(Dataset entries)
+++
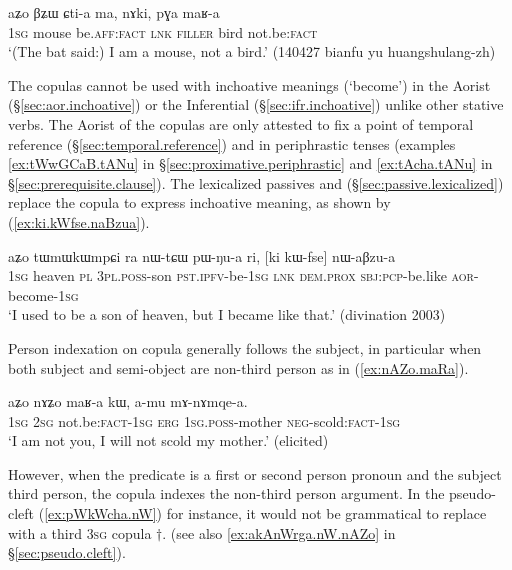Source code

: \begin{exe}
\ex \label{ex:Ctia.ma.maRa}
\gll  aʑo βʑɯ ɕti-a ma, nɤki, pɣa maʁ-a \\
\textsc{1sg} mouse be.\textsc{aff}:\textsc{fact} \textsc{lnk} \textsc{filler} bird not.be:\textsc{fact} \\
\glt  `(The bat said:) I am a mouse, not a bird.' (140427 bianfu yu huangshulang-zh)
\end{exe} 

The copulas cannot be used with inchoative meanings (`become')  in the Aorist (§\ref{sec:aor.inchoative}) or the Inferential (§\ref{sec:ifr.inchoative}) unlike other stative verbs. The Aorist of the copulas are only attested to fix a point of temporal reference (§\ref{sec:temporal.reference}) and in periphrastic tenses (examples \ref{ex:tWwGCaB.tANu} in  §\ref{sec:proximative.periphrastic} and \ref{ex:tAcha.tANu} in  §\ref{sec:prerequisite.clause}). The lexicalized passives   and   (§\ref{sec:passive.lexicalized}) replace the copula to express inchoative meaning, as shown by (\ref{ex:ki.kWfse.naBzua}). 

\begin{exe}
\ex \label{ex:ki.kWfse.naBzua}
\gll   aʑo tɯmɯkɯmpɕi ra nɯ-tɕɯ pɯ-ŋu-a ri, [ki kɯ-fse] nɯ-aβzu-a \\
\textsc{1sg} heaven \textsc{pl} \textsc{3pl}.\textsc{poss}-son \textsc{pst}.\textsc{ipfv}-be-\textsc{1sg} \textsc{lnk} \textsc{dem}.\textsc{prox} \textsc{sbj}:\textsc{pcp}-be.like \textsc{aor}-become-\textsc{1sg} \\
\glt `I used to be a son of heaven, but I became like that.' (divination 2003)
\end{exe}

Person indexation on copula generally follows the subject, in particular when both subject and semi-object are non-third person as in (\ref{ex:nAZo.maRa}).

\begin{exe}
\ex \label{ex:nAZo.maRa}
\gll aʑo nɤʑo maʁ-a kɯ, a-mu mɤ-nɤmqe-a. \\
\textsc{1sg} \textsc{2sg} not.be:\textsc{fact}-\textsc{1sg} \textsc{erg} \textsc{1sg}.\textsc{poss}-mother \textsc{neg}-scold:\textsc{fact}-\textsc{1sg} \\
\glt `I am not you, I will not scold my mother.' (elicited)
\end{exe}

However, when the predicate is a first or second person pronoun and the subject third person, the copula indexes the non-third person argument. In the pseudo-cleft (\ref{ex:pWkWcha.nW})  for instance, it would not be  grammatical to  replace   with a third \textsc{3sg} copula $\dagger$. (see also  \ref{ex:akAnWrga.nW.nAZo} in §\ref{sec:pseudo.cleft}).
+++
* **Task item**
Set out every record exactly, images excluded.

* **Response**
Source code

: \begin{exe}
\ex \label{ex:Ctia.ma.maRa}
\gll  aʑo βʑɯ ɕti-a ma, nɤki, pɣa maʁ-a \\
\textsc{1sg} mouse be.\textsc{aff}:\textsc{fact} \textsc{lnk} \textsc{filler} bird not.be:\textsc{fact} \\
\glt  `(The bat said:) I am a mouse, not a bird.' (140427 bianfu yu huangshulang-zh)
\end{exe} 

The copulas cannot be used with inchoative meanings (`become')  in the Aorist (§\ref{sec:aor.inchoative}) or the Inferential (§\ref{sec:ifr.inchoative}) unlike other stative verbs. The Aorist of the copulas are only attested to fix a point of temporal reference (§\ref{sec:temporal.reference}) and in periphrastic tenses (examples \ref{ex:tWwGCaB.tANu} in  §\ref{sec:proximative.periphrastic} and \ref{ex:tAcha.tANu} in  §\ref{sec:prerequisite.clause}). The lexicalized passives   and   (§\ref{sec:passive.lexicalized}) replace the copula to express inchoative meaning, as shown by (\ref{ex:ki.kWfse.naBzua}). 

\begin{exe}
\ex \label{ex:ki.kWfse.naBzua}
\gll   aʑo tɯmɯkɯmpɕi ra nɯ-tɕɯ pɯ-ŋu-a ri, [ki kɯ-fse] nɯ-aβzu-a \\
\textsc{1sg} heaven \textsc{pl} \textsc{3pl}.\textsc{poss}-son \textsc{pst}.\textsc{ipfv}-be-\textsc{1sg} \textsc{lnk} \textsc{dem}.\textsc{prox} \textsc{sbj}:\textsc{pcp}-be.like \textsc{aor}-become-\textsc{1sg} \\
\glt `I used to be a son of heaven, but I became like that.' (divination 2003)
\end{exe}

Person indexation on copula generally follows the subject, in particular when both subject and semi-object are non-third person as in (\ref{ex:nAZo.maRa}).

\begin{exe}
\ex \label{ex:nAZo.maRa}
\gll aʑo nɤʑo maʁ-a kɯ, a-mu mɤ-nɤmqe-a. \\
\textsc{1sg} \textsc{2sg} not.be:\textsc{fact}-\textsc{1sg} \textsc{erg} \textsc{1sg}.\textsc{poss}-mother \textsc{neg}-scold:\textsc{fact}-\textsc{1sg} \\
\glt `I am not you, I will not scold my mother.' (elicited)
\end{exe}

However, when the predicate is a first or second person pronoun and the subject third person, the copula indexes the non-third person argument. In the pseudo-cleft (\ref{ex:pWkWcha.nW})  for instance, it would not be  grammatical to  replace   with a third \textsc{3sg} copula $\dagger$. (see also  \ref{ex:akAnWrga.nW.nAZo} in §\ref{sec:pseudo.cleft}).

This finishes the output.